## Your objective
When the line with "Im Gegensatz dazu" appears below, start repeating lines exactly, and keep going through the line with "Und welch ein"; add nothing outside that span.

## Source material
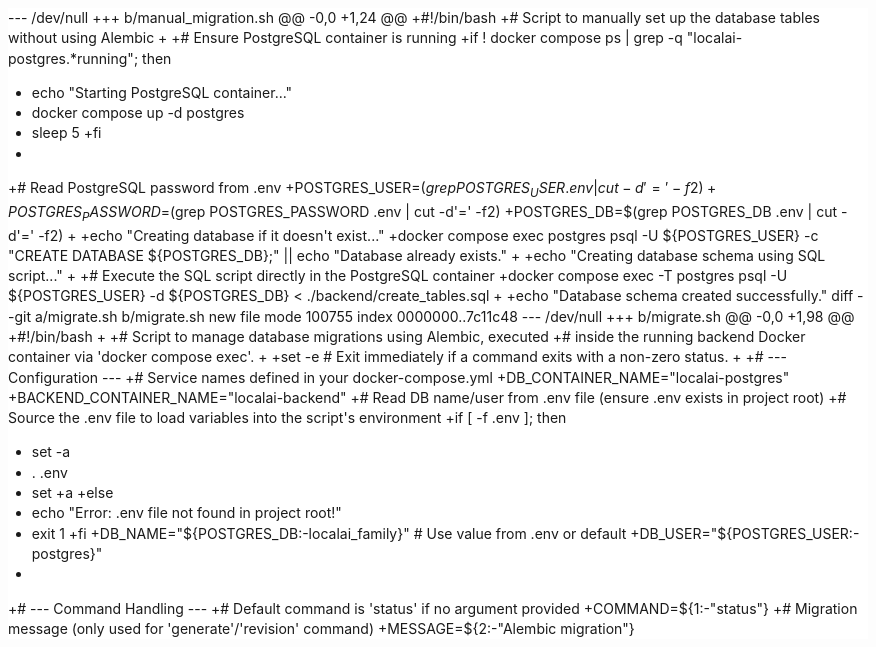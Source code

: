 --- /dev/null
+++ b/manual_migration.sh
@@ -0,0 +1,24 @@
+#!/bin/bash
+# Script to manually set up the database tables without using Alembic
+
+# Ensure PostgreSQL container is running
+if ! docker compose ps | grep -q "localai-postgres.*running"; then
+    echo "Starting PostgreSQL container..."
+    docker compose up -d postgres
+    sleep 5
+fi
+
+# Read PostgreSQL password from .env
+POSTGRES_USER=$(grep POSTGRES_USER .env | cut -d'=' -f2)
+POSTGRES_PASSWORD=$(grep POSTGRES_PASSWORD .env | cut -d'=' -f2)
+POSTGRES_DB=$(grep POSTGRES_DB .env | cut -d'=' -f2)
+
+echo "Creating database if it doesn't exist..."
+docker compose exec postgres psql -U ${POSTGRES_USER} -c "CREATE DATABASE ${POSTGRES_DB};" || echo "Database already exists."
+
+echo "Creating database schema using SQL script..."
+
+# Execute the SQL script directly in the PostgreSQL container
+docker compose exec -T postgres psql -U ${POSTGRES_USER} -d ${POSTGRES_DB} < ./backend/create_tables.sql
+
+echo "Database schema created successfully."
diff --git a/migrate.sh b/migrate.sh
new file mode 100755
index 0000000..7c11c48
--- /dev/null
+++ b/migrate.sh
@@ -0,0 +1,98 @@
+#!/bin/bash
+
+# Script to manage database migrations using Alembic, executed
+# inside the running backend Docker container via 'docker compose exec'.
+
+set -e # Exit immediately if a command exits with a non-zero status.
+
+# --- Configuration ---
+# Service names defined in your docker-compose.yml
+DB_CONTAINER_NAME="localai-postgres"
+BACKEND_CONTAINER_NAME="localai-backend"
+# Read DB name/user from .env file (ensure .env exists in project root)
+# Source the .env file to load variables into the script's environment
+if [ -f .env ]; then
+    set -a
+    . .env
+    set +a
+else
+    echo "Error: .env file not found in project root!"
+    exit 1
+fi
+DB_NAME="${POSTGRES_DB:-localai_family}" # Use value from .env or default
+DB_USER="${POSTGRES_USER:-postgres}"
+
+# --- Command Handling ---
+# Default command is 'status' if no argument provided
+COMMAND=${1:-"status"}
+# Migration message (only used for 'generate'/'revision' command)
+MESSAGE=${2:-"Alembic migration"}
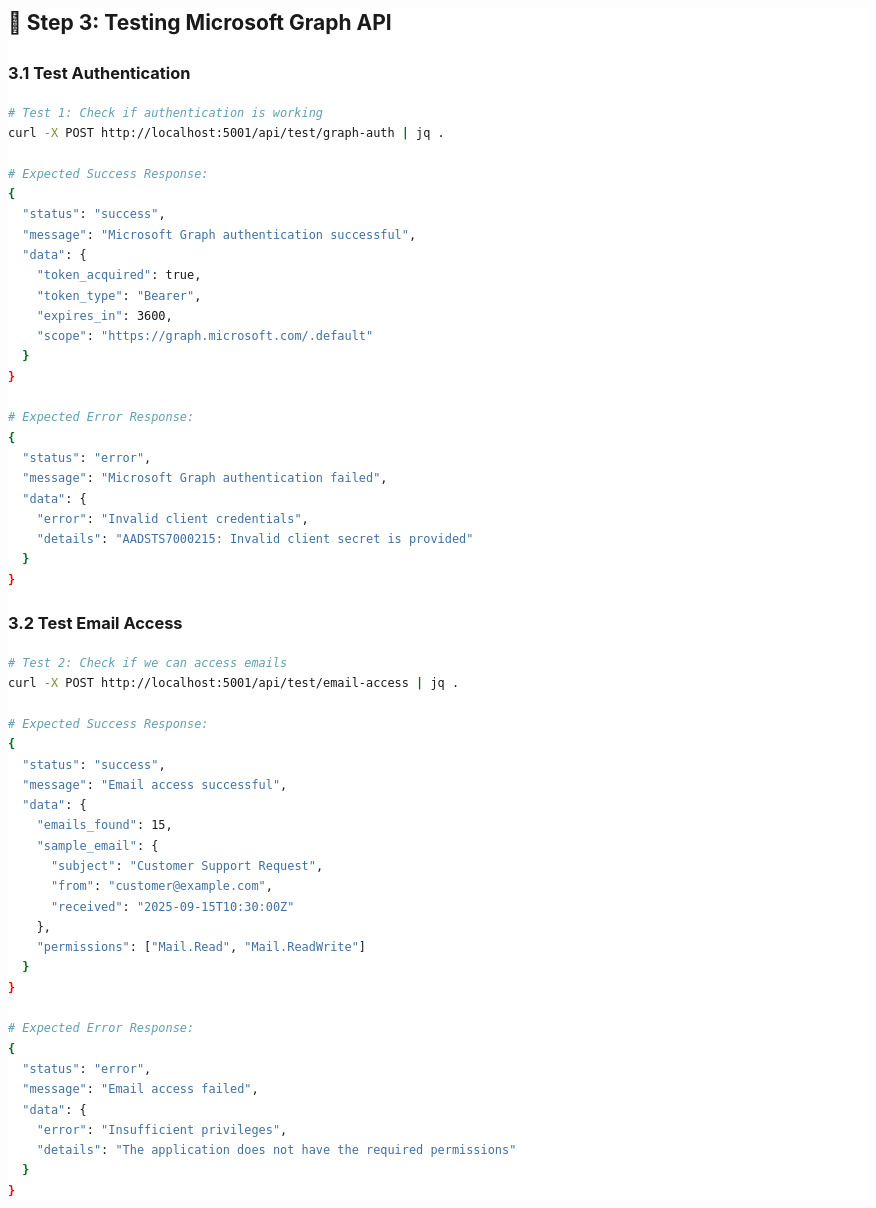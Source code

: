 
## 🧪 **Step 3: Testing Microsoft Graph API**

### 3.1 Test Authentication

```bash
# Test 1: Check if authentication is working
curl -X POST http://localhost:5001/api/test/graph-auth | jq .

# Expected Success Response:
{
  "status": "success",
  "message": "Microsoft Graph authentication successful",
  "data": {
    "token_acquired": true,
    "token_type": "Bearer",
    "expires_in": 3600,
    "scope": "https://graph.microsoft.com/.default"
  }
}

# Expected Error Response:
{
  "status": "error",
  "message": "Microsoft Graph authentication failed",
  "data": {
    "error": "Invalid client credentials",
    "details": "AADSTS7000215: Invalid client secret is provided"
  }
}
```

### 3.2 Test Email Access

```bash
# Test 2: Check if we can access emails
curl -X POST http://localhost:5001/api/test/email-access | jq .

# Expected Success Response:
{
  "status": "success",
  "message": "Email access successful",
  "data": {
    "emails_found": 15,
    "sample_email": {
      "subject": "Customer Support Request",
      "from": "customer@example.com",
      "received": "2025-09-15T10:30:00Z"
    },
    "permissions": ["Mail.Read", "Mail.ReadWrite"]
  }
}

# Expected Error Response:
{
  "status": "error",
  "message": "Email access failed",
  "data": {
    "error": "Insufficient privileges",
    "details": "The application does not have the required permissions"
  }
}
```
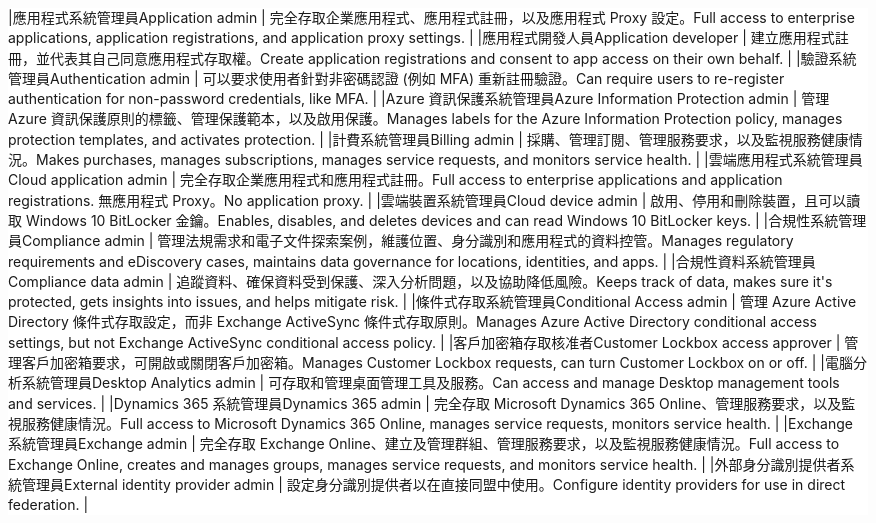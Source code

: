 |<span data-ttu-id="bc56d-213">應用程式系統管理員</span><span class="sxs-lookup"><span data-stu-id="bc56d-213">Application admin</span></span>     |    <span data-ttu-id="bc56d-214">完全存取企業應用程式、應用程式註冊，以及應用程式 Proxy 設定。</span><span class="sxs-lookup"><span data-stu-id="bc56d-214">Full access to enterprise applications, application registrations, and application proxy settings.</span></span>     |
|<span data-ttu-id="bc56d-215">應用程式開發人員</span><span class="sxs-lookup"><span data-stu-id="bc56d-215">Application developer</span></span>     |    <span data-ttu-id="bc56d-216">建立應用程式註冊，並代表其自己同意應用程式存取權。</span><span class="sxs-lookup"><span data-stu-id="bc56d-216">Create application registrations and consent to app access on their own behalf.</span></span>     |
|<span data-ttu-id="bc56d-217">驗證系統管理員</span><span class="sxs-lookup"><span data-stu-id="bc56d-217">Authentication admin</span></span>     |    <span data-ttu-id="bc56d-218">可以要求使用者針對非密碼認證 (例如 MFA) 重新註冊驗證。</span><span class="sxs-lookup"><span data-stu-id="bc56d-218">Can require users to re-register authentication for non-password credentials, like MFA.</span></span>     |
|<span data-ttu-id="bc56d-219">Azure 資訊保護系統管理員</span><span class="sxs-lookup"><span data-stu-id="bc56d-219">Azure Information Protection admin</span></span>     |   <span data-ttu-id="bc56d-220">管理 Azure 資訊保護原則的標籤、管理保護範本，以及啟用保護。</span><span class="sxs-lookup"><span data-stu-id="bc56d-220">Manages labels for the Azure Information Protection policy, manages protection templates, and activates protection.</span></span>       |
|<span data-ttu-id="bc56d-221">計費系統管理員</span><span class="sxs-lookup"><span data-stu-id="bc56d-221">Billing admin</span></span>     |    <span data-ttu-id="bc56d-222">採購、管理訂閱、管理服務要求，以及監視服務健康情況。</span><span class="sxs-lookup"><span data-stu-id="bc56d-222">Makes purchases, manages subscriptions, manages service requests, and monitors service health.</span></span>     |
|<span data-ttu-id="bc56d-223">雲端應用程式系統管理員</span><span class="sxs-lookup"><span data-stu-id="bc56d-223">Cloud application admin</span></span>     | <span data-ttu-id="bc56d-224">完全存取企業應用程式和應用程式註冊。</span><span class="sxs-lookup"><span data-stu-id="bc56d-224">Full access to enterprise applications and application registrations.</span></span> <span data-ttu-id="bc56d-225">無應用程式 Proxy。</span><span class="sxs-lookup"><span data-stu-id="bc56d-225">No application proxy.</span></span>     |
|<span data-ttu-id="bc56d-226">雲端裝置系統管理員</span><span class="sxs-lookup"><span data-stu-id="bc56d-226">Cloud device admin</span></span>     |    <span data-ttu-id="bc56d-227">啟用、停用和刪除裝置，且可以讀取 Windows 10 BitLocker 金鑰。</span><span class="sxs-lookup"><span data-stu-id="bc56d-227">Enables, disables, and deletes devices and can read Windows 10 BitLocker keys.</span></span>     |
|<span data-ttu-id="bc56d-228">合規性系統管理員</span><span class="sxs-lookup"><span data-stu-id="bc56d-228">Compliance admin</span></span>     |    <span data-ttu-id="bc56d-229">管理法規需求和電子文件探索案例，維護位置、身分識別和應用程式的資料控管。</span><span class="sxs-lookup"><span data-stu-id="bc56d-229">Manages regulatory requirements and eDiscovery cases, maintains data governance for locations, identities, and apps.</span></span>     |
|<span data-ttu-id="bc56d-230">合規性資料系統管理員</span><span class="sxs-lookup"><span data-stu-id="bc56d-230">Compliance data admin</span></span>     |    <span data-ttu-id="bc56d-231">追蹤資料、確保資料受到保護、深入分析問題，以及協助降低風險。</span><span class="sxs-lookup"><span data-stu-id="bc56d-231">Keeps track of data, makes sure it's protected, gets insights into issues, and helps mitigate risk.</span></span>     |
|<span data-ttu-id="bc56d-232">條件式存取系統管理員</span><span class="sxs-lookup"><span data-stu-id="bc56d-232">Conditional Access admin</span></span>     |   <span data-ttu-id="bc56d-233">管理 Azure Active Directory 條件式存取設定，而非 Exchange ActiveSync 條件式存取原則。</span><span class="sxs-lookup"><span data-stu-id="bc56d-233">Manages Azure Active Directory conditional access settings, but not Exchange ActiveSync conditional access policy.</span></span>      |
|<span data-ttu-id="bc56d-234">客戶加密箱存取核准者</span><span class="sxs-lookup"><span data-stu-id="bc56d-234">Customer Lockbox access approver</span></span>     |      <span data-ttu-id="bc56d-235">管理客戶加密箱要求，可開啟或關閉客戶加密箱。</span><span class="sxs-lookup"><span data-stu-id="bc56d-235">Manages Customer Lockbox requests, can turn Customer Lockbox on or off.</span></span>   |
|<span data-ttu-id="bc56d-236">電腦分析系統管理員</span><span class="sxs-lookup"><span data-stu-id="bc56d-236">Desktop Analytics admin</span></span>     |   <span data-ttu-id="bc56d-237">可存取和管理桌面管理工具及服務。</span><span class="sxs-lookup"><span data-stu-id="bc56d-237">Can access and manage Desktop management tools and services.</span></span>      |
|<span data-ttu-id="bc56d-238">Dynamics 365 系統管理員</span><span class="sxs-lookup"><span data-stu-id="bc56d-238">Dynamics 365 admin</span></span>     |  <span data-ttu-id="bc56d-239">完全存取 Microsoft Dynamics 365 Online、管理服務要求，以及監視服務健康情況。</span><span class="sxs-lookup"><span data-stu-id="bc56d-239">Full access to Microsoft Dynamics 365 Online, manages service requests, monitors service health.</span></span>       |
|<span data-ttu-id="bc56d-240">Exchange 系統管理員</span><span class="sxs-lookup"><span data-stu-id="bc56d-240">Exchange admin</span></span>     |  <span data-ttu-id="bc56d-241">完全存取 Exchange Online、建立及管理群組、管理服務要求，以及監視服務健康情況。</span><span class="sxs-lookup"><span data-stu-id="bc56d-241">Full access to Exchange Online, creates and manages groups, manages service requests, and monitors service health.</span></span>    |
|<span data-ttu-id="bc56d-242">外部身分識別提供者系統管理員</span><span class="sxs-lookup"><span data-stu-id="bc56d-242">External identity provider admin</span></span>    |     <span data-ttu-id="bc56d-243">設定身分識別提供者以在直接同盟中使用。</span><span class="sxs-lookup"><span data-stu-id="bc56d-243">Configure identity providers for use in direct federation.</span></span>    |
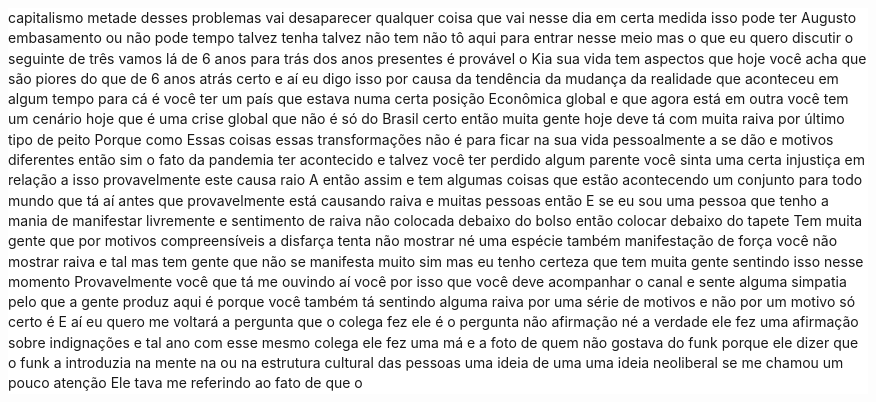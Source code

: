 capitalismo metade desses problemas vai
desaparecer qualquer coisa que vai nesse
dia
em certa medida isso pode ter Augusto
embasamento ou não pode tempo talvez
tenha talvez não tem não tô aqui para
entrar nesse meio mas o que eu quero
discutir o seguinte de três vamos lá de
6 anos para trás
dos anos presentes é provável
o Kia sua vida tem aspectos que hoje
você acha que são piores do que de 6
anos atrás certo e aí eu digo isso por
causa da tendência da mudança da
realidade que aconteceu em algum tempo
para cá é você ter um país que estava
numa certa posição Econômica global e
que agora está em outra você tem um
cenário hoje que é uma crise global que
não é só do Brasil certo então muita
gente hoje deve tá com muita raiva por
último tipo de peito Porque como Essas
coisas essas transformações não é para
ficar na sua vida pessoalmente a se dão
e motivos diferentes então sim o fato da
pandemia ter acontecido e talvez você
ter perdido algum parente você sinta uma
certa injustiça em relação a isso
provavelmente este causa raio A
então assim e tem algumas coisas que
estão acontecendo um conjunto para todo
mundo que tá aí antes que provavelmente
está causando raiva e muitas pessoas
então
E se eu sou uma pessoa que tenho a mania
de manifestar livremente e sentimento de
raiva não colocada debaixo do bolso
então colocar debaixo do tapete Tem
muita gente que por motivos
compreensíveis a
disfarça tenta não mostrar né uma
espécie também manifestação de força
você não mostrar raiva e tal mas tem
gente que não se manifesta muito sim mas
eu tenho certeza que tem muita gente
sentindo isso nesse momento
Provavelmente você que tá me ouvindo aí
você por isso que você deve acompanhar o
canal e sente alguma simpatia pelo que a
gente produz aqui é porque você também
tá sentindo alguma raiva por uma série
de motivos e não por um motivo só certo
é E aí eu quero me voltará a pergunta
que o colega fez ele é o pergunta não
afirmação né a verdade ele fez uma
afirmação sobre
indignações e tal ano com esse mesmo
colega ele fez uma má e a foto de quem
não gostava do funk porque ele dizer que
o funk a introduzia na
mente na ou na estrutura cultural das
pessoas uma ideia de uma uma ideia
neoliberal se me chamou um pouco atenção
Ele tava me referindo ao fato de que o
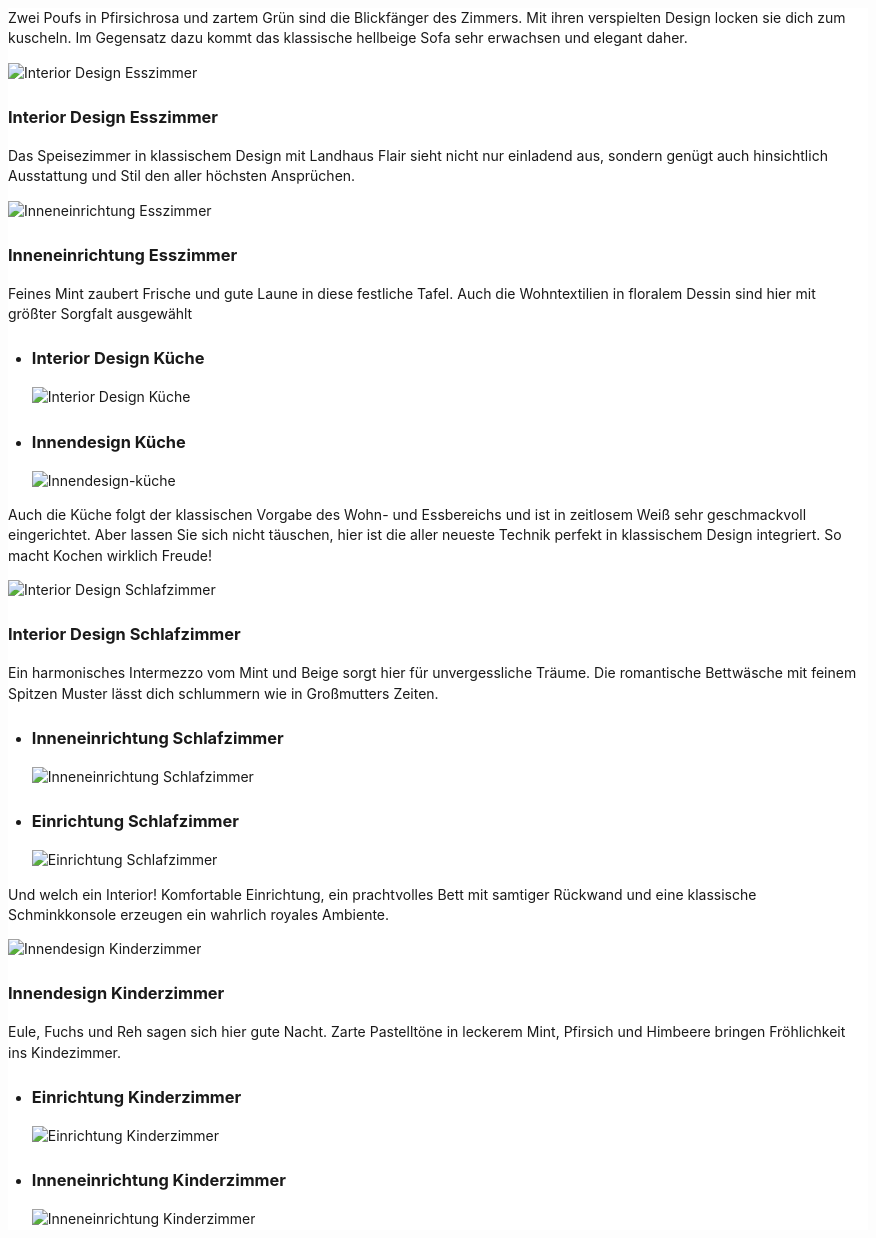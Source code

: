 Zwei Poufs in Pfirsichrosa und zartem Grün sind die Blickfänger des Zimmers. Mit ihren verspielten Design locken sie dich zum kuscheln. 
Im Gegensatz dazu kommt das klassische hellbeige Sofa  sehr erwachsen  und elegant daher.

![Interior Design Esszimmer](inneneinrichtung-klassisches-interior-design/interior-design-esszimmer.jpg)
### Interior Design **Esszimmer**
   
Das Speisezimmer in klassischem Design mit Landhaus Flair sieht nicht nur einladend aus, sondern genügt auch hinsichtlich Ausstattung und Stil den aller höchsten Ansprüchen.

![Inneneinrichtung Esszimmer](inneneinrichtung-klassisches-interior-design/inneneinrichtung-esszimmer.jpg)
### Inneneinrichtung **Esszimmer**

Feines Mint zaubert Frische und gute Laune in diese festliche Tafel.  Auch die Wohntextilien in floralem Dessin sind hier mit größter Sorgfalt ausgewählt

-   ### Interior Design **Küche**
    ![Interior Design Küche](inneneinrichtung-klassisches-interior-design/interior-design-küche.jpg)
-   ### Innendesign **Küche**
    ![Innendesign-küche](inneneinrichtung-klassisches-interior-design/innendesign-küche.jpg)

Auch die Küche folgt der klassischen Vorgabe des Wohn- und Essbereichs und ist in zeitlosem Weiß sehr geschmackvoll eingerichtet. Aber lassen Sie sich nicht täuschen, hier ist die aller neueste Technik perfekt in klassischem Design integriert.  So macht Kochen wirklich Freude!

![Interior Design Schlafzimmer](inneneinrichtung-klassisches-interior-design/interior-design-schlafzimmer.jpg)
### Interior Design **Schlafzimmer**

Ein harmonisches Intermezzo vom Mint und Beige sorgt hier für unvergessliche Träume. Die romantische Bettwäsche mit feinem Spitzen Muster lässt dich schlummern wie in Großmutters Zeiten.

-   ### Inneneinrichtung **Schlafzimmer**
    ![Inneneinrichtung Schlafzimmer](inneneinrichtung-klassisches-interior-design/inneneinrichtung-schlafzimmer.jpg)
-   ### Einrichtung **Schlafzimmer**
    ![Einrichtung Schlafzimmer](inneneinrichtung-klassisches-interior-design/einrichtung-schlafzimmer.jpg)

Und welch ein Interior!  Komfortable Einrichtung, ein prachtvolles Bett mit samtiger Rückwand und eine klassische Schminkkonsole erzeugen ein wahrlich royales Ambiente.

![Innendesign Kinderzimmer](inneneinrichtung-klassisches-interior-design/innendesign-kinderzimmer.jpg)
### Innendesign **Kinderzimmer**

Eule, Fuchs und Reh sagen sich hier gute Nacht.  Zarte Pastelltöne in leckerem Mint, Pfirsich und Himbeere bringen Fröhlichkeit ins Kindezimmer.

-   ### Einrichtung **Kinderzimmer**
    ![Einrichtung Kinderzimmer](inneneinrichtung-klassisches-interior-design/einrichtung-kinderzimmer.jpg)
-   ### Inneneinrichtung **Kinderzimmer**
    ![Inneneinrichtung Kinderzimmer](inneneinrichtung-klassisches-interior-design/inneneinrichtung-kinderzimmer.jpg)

## Response to this task
Im Gegensatz dazu kommt das klassische hellbeige Sofa  sehr erwachsen  und elegant daher.

![Interior Design Esszimmer](inneneinrichtung-klassisches-interior-design/interior-design-esszimmer.jpg)
### Interior Design **Esszimmer**
   
Das Speisezimmer in klassischem Design mit Landhaus Flair sieht nicht nur einladend aus, sondern genügt auch hinsichtlich Ausstattung und Stil den aller höchsten Ansprüchen.

![Inneneinrichtung Esszimmer](inneneinrichtung-klassisches-interior-design/inneneinrichtung-esszimmer.jpg)
### Inneneinrichtung **Esszimmer**

Feines Mint zaubert Frische und gute Laune in diese festliche Tafel.  Auch die Wohntextilien in floralem Dessin sind hier mit größter Sorgfalt ausgewählt

-   ### Interior Design **Küche**
    ![Interior Design Küche](inneneinrichtung-klassisches-interior-design/interior-design-küche.jpg)
-   ### Innendesign **Küche**
    ![Innendesign-küche](inneneinrichtung-klassisches-interior-design/innendesign-küche.jpg)

Auch die Küche folgt der klassischen Vorgabe des Wohn- und Essbereichs und ist in zeitlosem Weiß sehr geschmackvoll eingerichtet. Aber lassen Sie sich nicht täuschen, hier ist die aller neueste Technik perfekt in klassischem Design integriert.  So macht Kochen wirklich Freude!

![Interior Design Schlafzimmer](inneneinrichtung-klassisches-interior-design/interior-design-schlafzimmer.jpg)
### Interior Design **Schlafzimmer**

Ein harmonisches Intermezzo vom Mint und Beige sorgt hier für unvergessliche Träume. Die romantische Bettwäsche mit feinem Spitzen Muster lässt dich schlummern wie in Großmutters Zeiten.

-   ### Inneneinrichtung **Schlafzimmer**
    ![Inneneinrichtung Schlafzimmer](inneneinrichtung-klassisches-interior-design/inneneinrichtung-schlafzimmer.jpg)
-   ### Einrichtung **Schlafzimmer**
    ![Einrichtung Schlafzimmer](inneneinrichtung-klassisches-interior-design/einrichtung-schlafzimmer.jpg)

Und welch ein Interior!  Komfortable Einrichtung, ein prachtvolles Bett mit samtiger Rückwand und eine klassische Schminkkonsole erzeugen ein wahrlich royales Ambiente.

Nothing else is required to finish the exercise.